(Dataset excerpts)

···

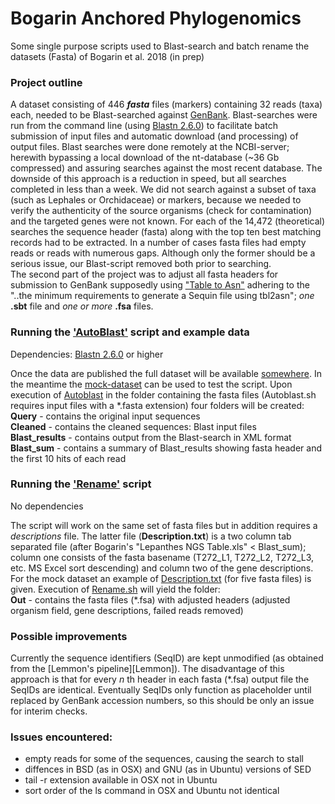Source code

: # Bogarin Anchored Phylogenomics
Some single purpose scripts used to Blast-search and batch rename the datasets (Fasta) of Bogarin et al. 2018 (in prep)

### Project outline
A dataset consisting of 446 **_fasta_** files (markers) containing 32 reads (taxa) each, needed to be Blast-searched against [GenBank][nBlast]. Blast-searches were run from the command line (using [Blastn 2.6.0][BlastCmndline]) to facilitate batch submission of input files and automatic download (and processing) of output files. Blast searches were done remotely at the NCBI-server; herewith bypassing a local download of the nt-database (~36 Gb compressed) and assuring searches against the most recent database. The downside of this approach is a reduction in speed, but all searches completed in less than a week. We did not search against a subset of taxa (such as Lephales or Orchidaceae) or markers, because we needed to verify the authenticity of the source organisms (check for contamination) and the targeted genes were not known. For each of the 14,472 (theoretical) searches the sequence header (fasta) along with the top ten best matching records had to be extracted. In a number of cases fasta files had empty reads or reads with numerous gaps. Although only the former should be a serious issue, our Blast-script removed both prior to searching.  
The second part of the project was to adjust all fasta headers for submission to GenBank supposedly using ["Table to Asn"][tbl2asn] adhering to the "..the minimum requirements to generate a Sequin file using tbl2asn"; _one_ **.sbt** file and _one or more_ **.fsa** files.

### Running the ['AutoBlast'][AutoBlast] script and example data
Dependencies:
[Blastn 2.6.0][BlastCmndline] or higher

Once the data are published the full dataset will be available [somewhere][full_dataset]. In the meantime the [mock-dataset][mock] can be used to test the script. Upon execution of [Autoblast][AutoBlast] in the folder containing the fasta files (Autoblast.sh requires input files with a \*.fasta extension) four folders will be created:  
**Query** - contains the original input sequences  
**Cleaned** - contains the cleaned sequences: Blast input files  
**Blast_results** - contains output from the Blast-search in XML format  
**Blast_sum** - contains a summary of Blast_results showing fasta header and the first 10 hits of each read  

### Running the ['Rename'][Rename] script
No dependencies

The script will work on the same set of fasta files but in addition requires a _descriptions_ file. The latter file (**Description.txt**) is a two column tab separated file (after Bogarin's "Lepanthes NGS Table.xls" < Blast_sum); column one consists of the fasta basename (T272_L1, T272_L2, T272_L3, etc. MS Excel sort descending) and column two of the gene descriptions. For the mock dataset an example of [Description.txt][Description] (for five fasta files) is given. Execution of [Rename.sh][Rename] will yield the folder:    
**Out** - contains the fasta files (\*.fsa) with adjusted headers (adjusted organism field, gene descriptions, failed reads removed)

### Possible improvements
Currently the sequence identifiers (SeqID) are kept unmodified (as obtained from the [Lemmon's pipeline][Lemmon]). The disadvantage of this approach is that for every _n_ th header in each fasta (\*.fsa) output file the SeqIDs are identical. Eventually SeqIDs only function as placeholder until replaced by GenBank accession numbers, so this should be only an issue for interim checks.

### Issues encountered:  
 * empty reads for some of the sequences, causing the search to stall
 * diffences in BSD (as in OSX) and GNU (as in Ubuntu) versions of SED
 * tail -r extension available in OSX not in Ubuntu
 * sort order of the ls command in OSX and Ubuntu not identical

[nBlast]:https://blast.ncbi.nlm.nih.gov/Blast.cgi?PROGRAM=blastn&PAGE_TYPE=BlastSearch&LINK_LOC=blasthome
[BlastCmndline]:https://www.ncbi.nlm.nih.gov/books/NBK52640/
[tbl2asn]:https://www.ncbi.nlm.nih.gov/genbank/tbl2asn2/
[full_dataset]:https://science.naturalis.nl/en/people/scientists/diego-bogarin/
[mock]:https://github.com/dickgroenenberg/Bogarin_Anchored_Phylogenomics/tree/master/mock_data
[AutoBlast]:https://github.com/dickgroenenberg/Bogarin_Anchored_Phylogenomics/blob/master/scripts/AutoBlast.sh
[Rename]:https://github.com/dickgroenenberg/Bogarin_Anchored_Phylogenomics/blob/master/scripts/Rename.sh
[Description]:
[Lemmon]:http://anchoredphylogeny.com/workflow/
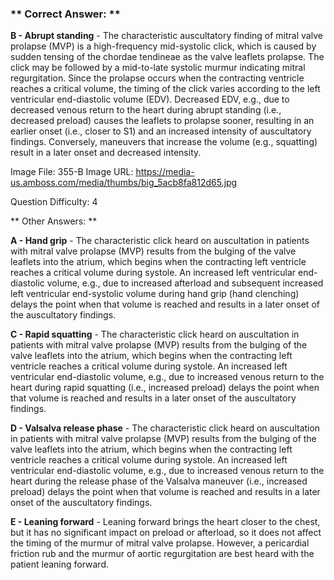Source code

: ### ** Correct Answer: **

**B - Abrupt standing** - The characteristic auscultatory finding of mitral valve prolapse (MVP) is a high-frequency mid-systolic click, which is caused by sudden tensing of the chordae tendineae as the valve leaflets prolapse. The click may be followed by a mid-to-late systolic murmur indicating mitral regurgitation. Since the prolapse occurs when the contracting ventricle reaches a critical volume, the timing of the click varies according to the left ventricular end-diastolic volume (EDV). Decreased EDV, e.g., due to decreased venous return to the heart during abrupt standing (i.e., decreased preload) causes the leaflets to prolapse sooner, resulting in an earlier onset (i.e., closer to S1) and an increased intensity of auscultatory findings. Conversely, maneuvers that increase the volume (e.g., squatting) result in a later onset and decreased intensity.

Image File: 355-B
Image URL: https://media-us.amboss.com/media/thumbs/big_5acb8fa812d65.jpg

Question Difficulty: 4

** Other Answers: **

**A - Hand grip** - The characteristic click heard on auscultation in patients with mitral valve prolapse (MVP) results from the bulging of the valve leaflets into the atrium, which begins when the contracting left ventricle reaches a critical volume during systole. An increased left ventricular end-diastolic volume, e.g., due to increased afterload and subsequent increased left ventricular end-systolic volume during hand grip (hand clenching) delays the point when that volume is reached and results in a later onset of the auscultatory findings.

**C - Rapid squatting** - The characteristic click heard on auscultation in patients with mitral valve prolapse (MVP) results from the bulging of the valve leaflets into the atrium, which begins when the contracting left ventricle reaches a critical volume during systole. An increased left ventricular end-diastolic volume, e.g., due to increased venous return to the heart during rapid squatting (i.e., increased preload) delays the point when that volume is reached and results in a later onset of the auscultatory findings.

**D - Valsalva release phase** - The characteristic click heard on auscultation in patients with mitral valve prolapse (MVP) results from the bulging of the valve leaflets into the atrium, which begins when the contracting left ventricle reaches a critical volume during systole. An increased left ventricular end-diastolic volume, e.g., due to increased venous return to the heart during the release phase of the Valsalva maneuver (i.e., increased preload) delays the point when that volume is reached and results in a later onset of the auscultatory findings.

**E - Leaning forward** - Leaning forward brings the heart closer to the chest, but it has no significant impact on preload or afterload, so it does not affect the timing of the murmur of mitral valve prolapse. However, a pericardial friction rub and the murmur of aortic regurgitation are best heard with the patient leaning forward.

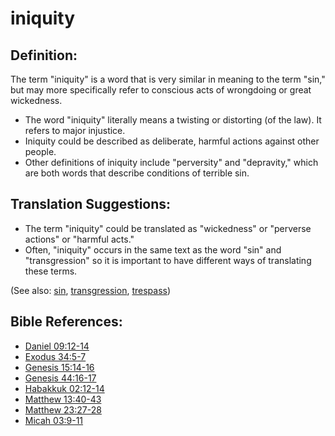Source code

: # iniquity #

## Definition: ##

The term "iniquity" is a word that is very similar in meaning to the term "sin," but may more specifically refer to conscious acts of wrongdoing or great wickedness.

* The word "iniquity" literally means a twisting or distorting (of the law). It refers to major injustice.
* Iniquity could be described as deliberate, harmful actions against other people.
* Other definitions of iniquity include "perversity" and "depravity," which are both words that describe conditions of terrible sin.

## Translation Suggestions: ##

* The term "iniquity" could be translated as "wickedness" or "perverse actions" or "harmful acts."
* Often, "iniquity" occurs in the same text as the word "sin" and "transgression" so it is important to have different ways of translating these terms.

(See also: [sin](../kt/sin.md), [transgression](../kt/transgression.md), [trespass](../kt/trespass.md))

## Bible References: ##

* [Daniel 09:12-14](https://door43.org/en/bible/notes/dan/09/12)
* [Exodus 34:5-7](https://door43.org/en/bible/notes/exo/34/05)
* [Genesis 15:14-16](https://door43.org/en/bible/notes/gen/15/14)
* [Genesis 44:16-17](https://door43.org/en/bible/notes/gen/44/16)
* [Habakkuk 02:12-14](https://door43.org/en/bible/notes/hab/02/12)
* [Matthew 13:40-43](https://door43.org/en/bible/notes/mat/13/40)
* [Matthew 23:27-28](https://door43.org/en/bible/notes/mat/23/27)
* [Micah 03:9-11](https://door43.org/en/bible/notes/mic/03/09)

···

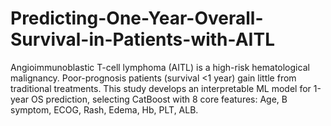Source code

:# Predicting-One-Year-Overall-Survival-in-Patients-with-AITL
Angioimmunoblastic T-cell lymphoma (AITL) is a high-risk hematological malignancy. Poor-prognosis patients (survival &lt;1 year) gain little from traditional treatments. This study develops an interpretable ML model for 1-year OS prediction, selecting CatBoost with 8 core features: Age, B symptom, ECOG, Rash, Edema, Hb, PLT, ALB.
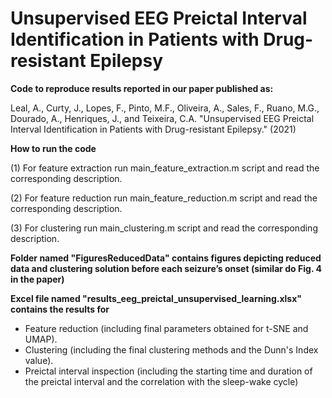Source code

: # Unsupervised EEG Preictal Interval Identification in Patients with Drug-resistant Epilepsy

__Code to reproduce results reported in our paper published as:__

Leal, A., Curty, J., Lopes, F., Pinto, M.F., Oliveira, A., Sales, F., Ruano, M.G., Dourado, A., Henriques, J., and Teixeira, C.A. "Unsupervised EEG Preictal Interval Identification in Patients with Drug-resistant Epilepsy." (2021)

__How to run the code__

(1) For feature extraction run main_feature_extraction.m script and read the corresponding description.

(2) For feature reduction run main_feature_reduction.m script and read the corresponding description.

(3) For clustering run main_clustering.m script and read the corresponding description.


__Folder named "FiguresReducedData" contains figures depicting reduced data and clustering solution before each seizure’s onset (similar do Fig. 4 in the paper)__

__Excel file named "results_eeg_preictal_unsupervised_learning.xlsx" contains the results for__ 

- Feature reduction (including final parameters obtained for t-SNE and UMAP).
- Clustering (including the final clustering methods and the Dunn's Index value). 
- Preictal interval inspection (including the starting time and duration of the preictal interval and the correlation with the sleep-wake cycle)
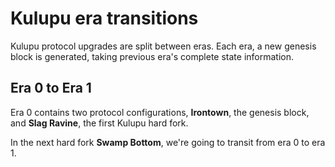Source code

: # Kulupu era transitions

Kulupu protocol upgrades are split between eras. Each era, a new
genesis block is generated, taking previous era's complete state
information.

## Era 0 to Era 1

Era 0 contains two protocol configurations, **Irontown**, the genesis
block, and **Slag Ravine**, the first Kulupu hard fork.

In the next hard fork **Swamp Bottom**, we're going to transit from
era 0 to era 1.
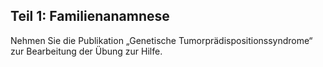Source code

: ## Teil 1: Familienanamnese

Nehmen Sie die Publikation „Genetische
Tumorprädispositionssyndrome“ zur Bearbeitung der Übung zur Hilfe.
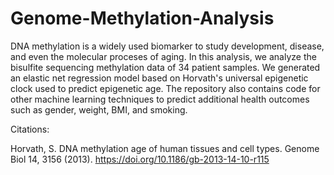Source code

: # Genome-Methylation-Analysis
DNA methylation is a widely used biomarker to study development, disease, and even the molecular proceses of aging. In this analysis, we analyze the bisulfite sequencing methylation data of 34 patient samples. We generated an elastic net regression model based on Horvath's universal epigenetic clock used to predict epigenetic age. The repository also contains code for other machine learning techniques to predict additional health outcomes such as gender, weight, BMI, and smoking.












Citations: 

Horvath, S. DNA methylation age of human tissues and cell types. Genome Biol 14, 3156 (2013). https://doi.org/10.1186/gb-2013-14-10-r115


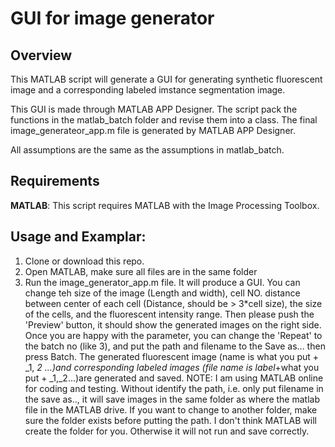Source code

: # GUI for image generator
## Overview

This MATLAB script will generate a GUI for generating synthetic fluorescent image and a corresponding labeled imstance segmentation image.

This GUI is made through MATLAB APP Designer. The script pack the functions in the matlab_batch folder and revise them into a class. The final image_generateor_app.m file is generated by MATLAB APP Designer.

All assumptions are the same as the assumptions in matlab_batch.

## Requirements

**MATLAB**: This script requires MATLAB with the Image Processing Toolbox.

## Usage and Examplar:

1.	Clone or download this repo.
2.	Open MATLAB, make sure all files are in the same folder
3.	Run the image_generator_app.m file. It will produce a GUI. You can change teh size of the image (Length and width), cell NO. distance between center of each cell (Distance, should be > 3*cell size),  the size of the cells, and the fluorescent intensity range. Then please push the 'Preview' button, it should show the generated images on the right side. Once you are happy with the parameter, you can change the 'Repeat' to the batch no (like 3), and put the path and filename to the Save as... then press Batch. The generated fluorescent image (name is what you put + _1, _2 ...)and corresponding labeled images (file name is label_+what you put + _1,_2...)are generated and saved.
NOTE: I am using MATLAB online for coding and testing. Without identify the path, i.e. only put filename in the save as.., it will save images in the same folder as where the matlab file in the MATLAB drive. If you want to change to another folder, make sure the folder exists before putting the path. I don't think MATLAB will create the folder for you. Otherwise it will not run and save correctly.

···

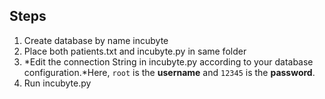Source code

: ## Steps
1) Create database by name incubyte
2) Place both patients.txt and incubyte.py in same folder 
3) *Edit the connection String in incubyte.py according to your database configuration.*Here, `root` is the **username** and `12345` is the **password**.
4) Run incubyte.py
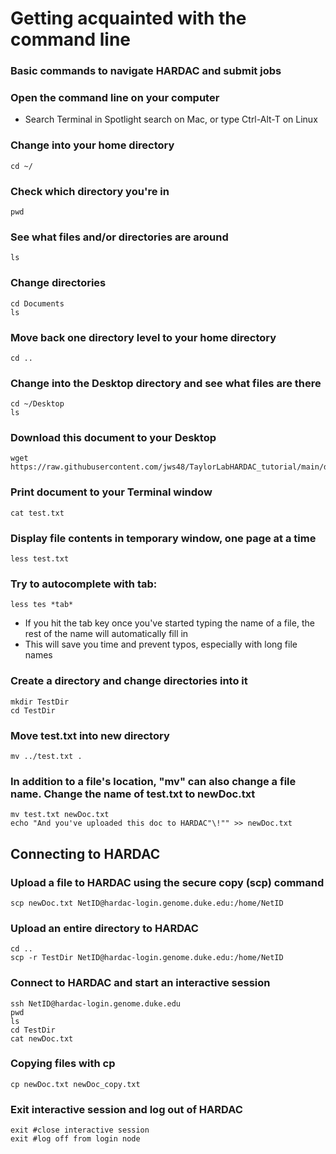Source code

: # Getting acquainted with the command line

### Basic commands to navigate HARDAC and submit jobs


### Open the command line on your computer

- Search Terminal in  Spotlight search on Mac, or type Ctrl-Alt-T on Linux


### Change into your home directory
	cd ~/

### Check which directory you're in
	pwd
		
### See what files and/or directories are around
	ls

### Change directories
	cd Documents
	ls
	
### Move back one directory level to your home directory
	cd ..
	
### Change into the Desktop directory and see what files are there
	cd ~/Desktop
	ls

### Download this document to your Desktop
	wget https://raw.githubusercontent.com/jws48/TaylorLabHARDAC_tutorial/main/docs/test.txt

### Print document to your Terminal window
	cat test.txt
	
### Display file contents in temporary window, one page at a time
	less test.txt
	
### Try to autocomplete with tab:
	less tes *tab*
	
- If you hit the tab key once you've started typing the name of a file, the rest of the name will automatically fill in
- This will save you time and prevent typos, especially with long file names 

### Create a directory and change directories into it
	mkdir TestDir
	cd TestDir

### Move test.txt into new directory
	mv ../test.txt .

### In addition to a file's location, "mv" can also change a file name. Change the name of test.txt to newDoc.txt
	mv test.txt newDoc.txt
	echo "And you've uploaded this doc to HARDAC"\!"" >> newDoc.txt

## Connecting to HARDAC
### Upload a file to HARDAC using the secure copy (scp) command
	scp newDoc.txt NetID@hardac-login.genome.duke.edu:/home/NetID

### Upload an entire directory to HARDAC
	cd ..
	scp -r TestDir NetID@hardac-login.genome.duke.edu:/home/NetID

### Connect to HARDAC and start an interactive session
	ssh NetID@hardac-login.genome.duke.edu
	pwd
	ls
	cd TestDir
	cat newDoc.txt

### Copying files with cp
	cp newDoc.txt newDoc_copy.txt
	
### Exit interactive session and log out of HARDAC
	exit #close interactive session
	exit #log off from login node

···

EXERCISE DIRECTIONS: Copy exactly the lines of the entries above from the one containing "## Era 0 to Era 1" through the one containing "are in the same folder". Both end lines count; pictures do not.

RESULT:
## Era 0 to Era 1

Era 0 contains two protocol configurations, **Irontown**, the genesis
block, and **Slag Ravine**, the first Kulupu hard fork.

In the next hard fork **Swamp Bottom**, we're going to transit from
era 0 to era 1.
Source code

: ## Teil 1: Familienanamnese

Nehmen Sie die Publikation „Genetische
Tumorprädispositionssyndrome“ zur Bearbeitung der Übung zur Hilfe.
Source code

: # Genome-Methylation-Analysis
DNA methylation is a widely used biomarker to study development, disease, and even the molecular proceses of aging. In this analysis, we analyze the bisulfite sequencing methylation data of 34 patient samples. We generated an elastic net regression model based on Horvath's universal epigenetic clock used to predict epigenetic age. The repository also contains code for other machine learning techniques to predict additional health outcomes such as gender, weight, BMI, and smoking.












Citations: 

Horvath, S. DNA methylation age of human tissues and cell types. Genome Biol 14, 3156 (2013). https://doi.org/10.1186/gb-2013-14-10-r115


Source code

: # GUI for image generator
## Overview

This MATLAB script will generate a GUI for generating synthetic fluorescent image and a corresponding labeled imstance segmentation image.

This GUI is made through MATLAB APP Designer. The script pack the functions in the matlab_batch folder and revise them into a class. The final image_generateor_app.m file is generated by MATLAB APP Designer.

All assumptions are the same as the assumptions in matlab_batch.

## Requirements

**MATLAB**: This script requires MATLAB with the Image Processing Toolbox.

## Usage and Examplar:

1.	Clone or download this repo.
2.	Open MATLAB, make sure all files are in the same folder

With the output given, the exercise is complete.